- Born: 22 July 1876 Shillong
- Died: 13 November 1956 (aged 80) Church Whitfield
- Education: King's School, Canterbury
- Known for: Lycaenidae, Hesperiidae of South Asia
- Scientific career
- Fields: Lepidopterist, soldier

= William Harry Evans =

British entomologist

Brigadier William Harry Evans (born 22 July 1876 in Shillong – died 13 November 1956, Church Whitfield ) was a lepidopterist and British Army officer who served in India. He documented the butterfly fauna of India, Burma and Ceylon in a series of articles in the Journal of the Bombay Natural History Society. Brigadier Evans was especially interested in the taxonomy and systematics of the butterfly families Lycaenidae and Hesperiidae an example being his A revision of the Arhopala group of Oriental Lycaenidae (Lepidoptera: Rhopalocera) Bull. British Mus. (Nat. Hist.), Ent., vol. 5: pp. 85–141 (1957).

== Life and work ==

Evans was the third son of Sir Horace Moule Evans and Elizabeth Anne, daughter of Surgeon General J. T. Tressider. His mother kindled an interest in nature and, when he was sent to King's School, Canterbury, he was already interested in butterflies and moths. He attended Royal Military Academy, Woolwich in 1894 and was commissioned in the army at the age of 20. During his time at the Academy, he injured his knee, which reduced his mobility in later life. Evans was trained at the Royal School of Military Engineering in Chatham in preparation for joining the Royal Engineers.

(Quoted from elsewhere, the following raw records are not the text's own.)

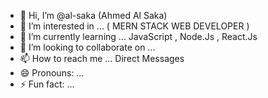 - 👋 Hi, I’m @al-saka (Ahmed Al Saka)
- 👀 I’m interested in ... ( MERN STACK WEB DEVELOPER )
- 🌱 I’m currently learning ... JavaScript , Node.Js , React.Js
- 💞️ I’m looking to collaborate on ... 
- 📫 How to reach me ... Direct Messages
- 😄 Pronouns: ...
- ⚡ Fun fact: ...

<!---
al-saka/al-saka is a ✨ special ✨ repository because its `README.md` (this file) appears on your GitHub profile.
You can click the Preview link to take a look at your changes.
--->
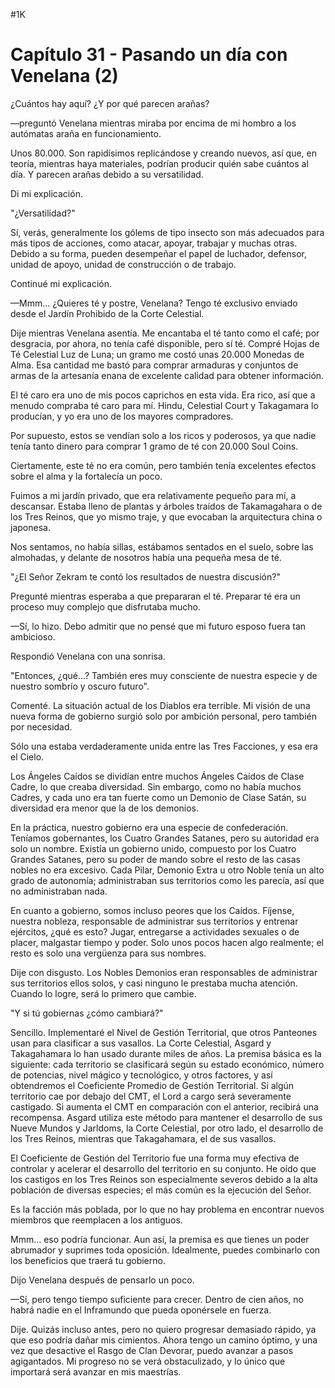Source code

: 
#1K 

# Capítulo 31 - Pasando un día con Venelana (2)


¿Cuántos hay aquí? ¿Y por qué parecen arañas?

—preguntó Venelana mientras miraba por encima de mi hombro a los autómatas araña en funcionamiento.

Unos 80.000. Son rapidísimos replicándose y creando nuevos, así que, en teoría, mientras haya materiales, podrían producir quién sabe cuántos al día. Y parecen arañas debido a su versatilidad.

Di mi explicación.

"¿Versatilidad?"

Sí, verás, generalmente los gólems de tipo insecto son más adecuados para más tipos de acciones, como atacar, apoyar, trabajar y muchas otras. Debido a su forma, pueden desempeñar el papel de luchador, defensor, unidad de apoyo, unidad de construcción o de trabajo.

Continué mi explicación.

—Mmm... ¿Quieres té y postre, Venelana? Tengo té exclusivo enviado desde el Jardín Prohibido de la Corte Celestial.

Dije mientras Venelana asentía. Me encantaba el té tanto como el café; por desgracia, por ahora, no tenía café disponible, pero sí té. Compré Hojas de Té Celestial Luz de Luna; un gramo me costó unas 20.000 Monedas de Alma. Esa cantidad me bastó para comprar armaduras y conjuntos de armas de la artesanía enana de excelente calidad para obtener información.

El té caro era uno de mis pocos caprichos en esta vida. Era rico, así que a menudo compraba té caro para mí. Hindu, Celestial Court y Takagamara lo producían, y yo era uno de los mayores compradores.

Por supuesto, estos se vendían solo a los ricos y poderosos, ya que nadie tenía tanto dinero para comprar 1 gramo de té con 20.000 Soul Coins.

Ciertamente, este té no era común, pero también tenía excelentes efectos sobre el alma y la fortalecía un poco.

Fuimos a mi jardín privado, que era relativamente pequeño para mí, a descansar. Estaba lleno de plantas y árboles traídos de Takamagahara o de los Tres Reinos, que yo mismo traje, y que evocaban la arquitectura china o japonesa.

Nos sentamos, no había sillas, estábamos sentados en el suelo, sobre las almohadas, y delante de nosotros había una pequeña mesa de té.

"¿El Señor Zekram te contó los resultados de nuestra discusión?"

Pregunté mientras esperaba a que prepararan el té. Preparar té era un proceso muy complejo que disfrutaba mucho.

—Sí, lo hizo. Debo admitir que no pensé que mi futuro esposo fuera tan ambicioso.

Respondió Venelana con una sonrisa.

"Entonces, ¿qué...? También eres muy consciente de nuestra especie y de nuestro sombrío y oscuro futuro".

Comenté. La situación actual de los Diablos era terrible. Mi visión de una nueva forma de gobierno surgió solo por ambición personal, pero también por necesidad.

Sólo una estaba verdaderamente unida entre las Tres Facciones, y esa era el Cielo.

Los Ángeles Caídos se dividían entre muchos Ángeles Caídos de Clase Cadre, lo que creaba diversidad. Sin embargo, como no había muchos Cadres, y cada uno era tan fuerte como un Demonio de Clase Satán, su diversidad era menor que la de los demonios.

En la práctica, nuestro gobierno era una especie de confederación. Teníamos gobernantes, los Cuatro Grandes Satanes, pero su autoridad era solo un nombre. Existía un gobierno unido, compuesto por los Cuatro Grandes Satanes, pero su poder de mando sobre el resto de las casas nobles no era excesivo. Cada Pilar, Demonio Extra u otro Noble tenía un alto grado de autonomía; administraban sus territorios como les parecía, así que no administraban nada.

En cuanto a gobierno, somos incluso peores que los Caídos. Fíjense, nuestra nobleza, responsable de administrar sus territorios y entrenar ejércitos, ¿qué es esto? Jugar, entregarse a actividades sexuales o de placer, malgastar tiempo y poder. Solo unos pocos hacen algo realmente; el resto es solo una vergüenza para sus nombres.

Dije con disgusto. Los Nobles Demonios eran responsables de administrar sus territorios ellos solos, y casi ninguno le prestaba mucha atención. Cuando lo logre, será lo primero que cambie.

"Y si tú gobiernas ¿cómo cambiará?"

Sencillo. Implementaré el Nivel de Gestión Territorial, que otros Panteones usan para clasificar a sus vasallos. La Corte Celestial, Asgard y Takagahamara lo han usado durante miles de años. La premisa básica es la siguiente: cada territorio se clasificará según su estado económico, número de potencias, nivel mágico y tecnológico, y otros factores, y así obtendremos el Coeficiente Promedio de Gestión Territorial. Si algún territorio cae por debajo del CMT, el Lord a cargo será severamente castigado. Si aumenta el CMT en comparación con el anterior, recibirá una recompensa. Asgard utiliza este método para mantener el desarrollo de sus Nueve Mundos y Jarldoms, la Corte Celestial, por otro lado, el desarrollo de los Tres Reinos, mientras que Takagahamara, el de sus vasallos.

El Coeficiente de Gestión del Territorio fue una forma muy efectiva de controlar y acelerar el desarrollo del territorio en su conjunto. He oído que los castigos en los Tres Reinos son especialmente severos debido a la alta población de diversas especies; el más común es la ejecución del Señor.

Es la facción más poblada, por lo que no hay problema en encontrar nuevos miembros que reemplacen a los antiguos.

Mmm... eso podría funcionar. Aun así, la premisa es que tienes un poder abrumador y suprimes toda oposición. Idealmente, puedes combinarlo con los beneficios que traerá tu gobierno.

Dijo Venelana después de pensarlo un poco.

—Sí, pero tengo tiempo suficiente para crecer. Dentro de cien años, no habrá nadie en el Inframundo que pueda oponérsele en fuerza.

Dije. Quizás incluso antes, pero no quiero progresar demasiado rápido, ya que eso podría dañar mis cimientos. Ahora tengo un camino óptimo, y una vez que desactive el Rasgo de Clan Devorar, puedo avanzar a pasos agigantados. Mi progreso no se verá obstaculizado, y lo único que importará será avanzar en mis maestrías.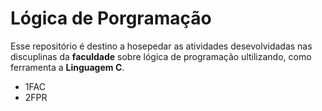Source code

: <h1>Lógica de Porgramação</h1>

<p>Esse repositório é destino a hosepedar as atividades desevolvidadas nas discuplinas da <strong>faculdade</strong> sobre lógica de programação ultilizando, como ferramenta a <strong>Linguagem C</strong>.</p>

<ul>
    <li>1FAC</li>
    <li>2FPR</li>
</ul>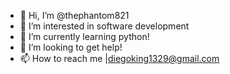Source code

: - 👋 Hi, I’m @thephantom821
- 👀 I’m interested in software development
- 🌱 I’m currently learning python!
- 💞️ I’m looking to get help!
- 📫 How to reach me |diegoking1329@gmail.com

<!---
thephantom821/thephantom821 is a ✨ special ✨ repository because its `README.md` (this file) appears on your GitHub profile.
You can click the Preview link to take a look at your changes.
--->
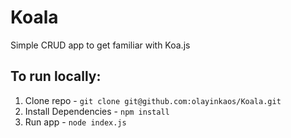 # Koala
Simple CRUD app to get familiar with Koa.js

## To run locally:
1. Clone repo - `git clone git@github.com:olayinkaos/Koala.git`
2. Install Dependencies - `npm install`
3. Run app - `node index.js`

In 1898 he was posted to India and began collecting butterflies in Chitral. He was sent on duty with the Somaliland Expedition (1902–04) and was made an intelligence officer in August 1903. He served in France from 1914 to 1918 and was awarded the D.S.O. and a brevet. Exposure to poison gas, however, caused him permanent chest problems. He returned to India in 1919 with his final post in the Western Command at Quetta as a chief engineer.

He retired in 1931 and travelled to London via Australia. His home was close to the Natural History Museum and he continued to work on Military service and was attached with the Non-Intervention Committee during the Spanish Civil War and later took up work as an Air Raid Warden. He was at a window in the Natural History Museum, facing South onto Cromwell Road when a German V1 flying bomb burst on the road 100 yd away. He was injured and his hearing was permanently impaired.

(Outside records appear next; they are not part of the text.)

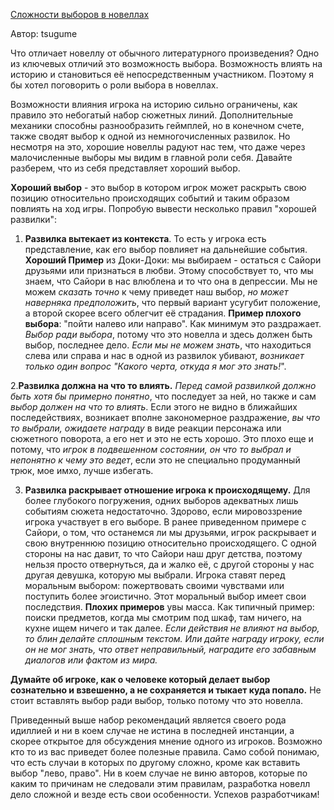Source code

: [Сложности выборов в новеллах](https://anivisual.net/blog/2018-02-16-342)

Автор: tsugume

Что отличает новеллу от обычного литературного произведения? Одно из ключевых отличий это возможность выбора. Возможность влиять на историю и становиться её непосредственным участником.
Поэтому я бы хотел поговорить о роли выбора в новеллах.

Возможности влияния игрока на историю сильно ограничены, как правило это небогатый набор сюжетных линий.
Дополнительные механики способны разнообразить геймплей, но в конечном счете, также сводят выбор к одной из немногочисленных развилок. Но несмотря на это, хорошие новеллы радуют нас тем, что даже через малочисленные выборы мы видим в главной роли себя. Давайте разберем, что из себя представляет хороший выбор.

**Хороший выбор** - это выбор в котором игрок может раскрыть свою позицию относительно происходящих событий и таким образом повлиять на ход игры.
Попробую вывести несколько правил "хорошей развилки":

1. **Развилка вытекает из контекста**. То есть у игрока есть представление, как его выбор повлияет на дальнейшие события. **Хороший Пример** из Доки-Доки: мы выбираем - остаться с Сайори друзьями или признаться в любви. Этому способствует то, что мы знаем, что Сайори в нас влюблена и то что она в депрессии. Мы не можем *сказать точно* к чему приведет наш выбор, *но может наверняка предположить*, что первый вариант усугубит положение, а второй скорее всего облегчит её страдания. **Пример плохого выбора**: "пойти налево или направо". Как минимум это раздражает. *Выбор ради выбора*, потому что это новелла и здесь должен быть выбор, последнее дело. *Если мы не можем знать*, что находиться слева или справа и нас в одной из развилок убивают, *возникает только один вопрос "Какого черта, откуда я мог это знать!*".

2.**Развилка должна на что то влиять.**
*Перед самой развилкой должно быть хотя бы примерно понятно*, что последует за ней, но также и сам *выбор должен на что то влиять*. Если этого не видно в ближайших последействиях, возникает вполне закономерное раздражение, *вы что то выбрали, ожидаете награду* в виде реакции персонажа или сюжетного поворота, а его нет и это не есть хорошо. Это плохо еще и потому, что *игрок в подвешенном состоянии, он что то выбрал и непонятно к чему это ведет*, если это не специально продуманный трюк, мое имхо, лучше избегать.

3. **Развилка раскрывает отношение игрока к происходящему.**
Для более глубокого погружения, одних выборов адекватных лишь событиям сюжета недостаточно. Здорово, если мировоззрение игрока участвует в его выборе. В ранее приведенном примере с Сайори, о том, что останемся ли мы друзьями, игрок раскрывает и свою внутреннюю позицию относительно происходящего. С одной стороны на нас давит, то что Сайори наш друг детства, поэтому нельзя просто отвернуться, да и жалко её, с другой стороны у нас другая девушка, которую мы выбрали. Игрока ставят перед моральным выбором: пожертвовать своими чувствами или поступить более эгоистично. Этот моральный выбор имеет свои последствия. **Плохих примеров** увы масса. Как типичный пример: поиски предметов, когда мы смотрим под шкаф, там ничего, на кухне ищем ничего и так далее. *Если действия не влияют на выбор, то блин делайте сплошным текстом. Или дайте награду игроку, если он не мог знать, что ответ неправильный, наградите его забавным диалогов или фактом из мира.*

**Думайте об игроке, как о человеке который делает выбор сознательно и взвешенно, а не сохраняется и тыкает куда попало.** Не стоит вставлять выбор ради выбор, только потому что это новелла.

Приведенный выше набор рекомендаций является своего рода идиллией и ни в коем случае не истина в последней инстанции, а скорее открытое для обсуждения мнение одного из игроков. Возможно кто то из вас приведет более полезные правила. Само собой понимаю, что есть случаи в которых по другому сложно, кроме как вставить выбор "лево, право". Ни в коем случае не виню авторов, которые по каким то причинам не следовали этим правилам, разработка новелл дело сложной и везде есть свои особенности.
Успехов разработчикам!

His wife lived in Bournemouth during the air raids (and died there in 1945). Evans, however, stayed in London to complete his Revision of the Hesperiidae of the world, as he stated "before he died".

Evans collected butterflies throughout his career in India and was very knowledgeable on distribution patterns. His favourite collection areas included Kodaikanal, Jabalpur, Simla, Murree, Darjeeling, Chitral and Baluchistan. He travelled to Australia to collect the endemic subfamily Trapezitinae.

From 1923 he published keys to the identification of Indian butterflies in the Journal of the Bombay Natural History Society. Evans examined over half a million specimens of Hesperiidae in the museum.

Evans was influenced by the works of Bernhard Rensch, Ernst Mayr and Thomas Huxley, but he was not comfortable with the ideas of phylogenetic classification.

He suffered from ill health in his final years, as an after effect of the poison gas he inhaled in the first world war. A bout of pneumonia in 1952 led to partial heart failure and a subsequent heart attack in 1954. He died of heart failure in his sleep on 13 November 1956.

== Publications ==

- 1937. A Catalogue of the African Hesperiidae. British Museum (Natural History), London.
- 1949. A Catalogue of the Hesperiidae From Europe, Asia, and Australia in the British Museum (Natural History).
- 1951. A Catalogue of the American Hesperiidae Indicating the Classification and Nomenclature Adopted in the British Museum (Natural History). Part I. Pyrrhophyginae. British Museum, London.
- 1952. A Catalogue of the American Hesperiidae Indicating the Classification and Nomenclature Adopted in the British Museum (Natural History). Part II. Pyrginae. Section I. British Museum, London.
- 1953. A Catalogue of the American Hesperiidae Indicating the Classification and Nomenclature Adopted in the British Museum (Natural History). Part III. Pyrginae. Section II. British Museum, London.
- 1955. A Catalogue of the American Hesperiidae Indicating the Classification and Nomenclature Adopted in the British Museum (Natural History). Part IV. Hesperiinae and Megathyminae. British Museum, London.
- 1932. The Identification of Indian Butterflies.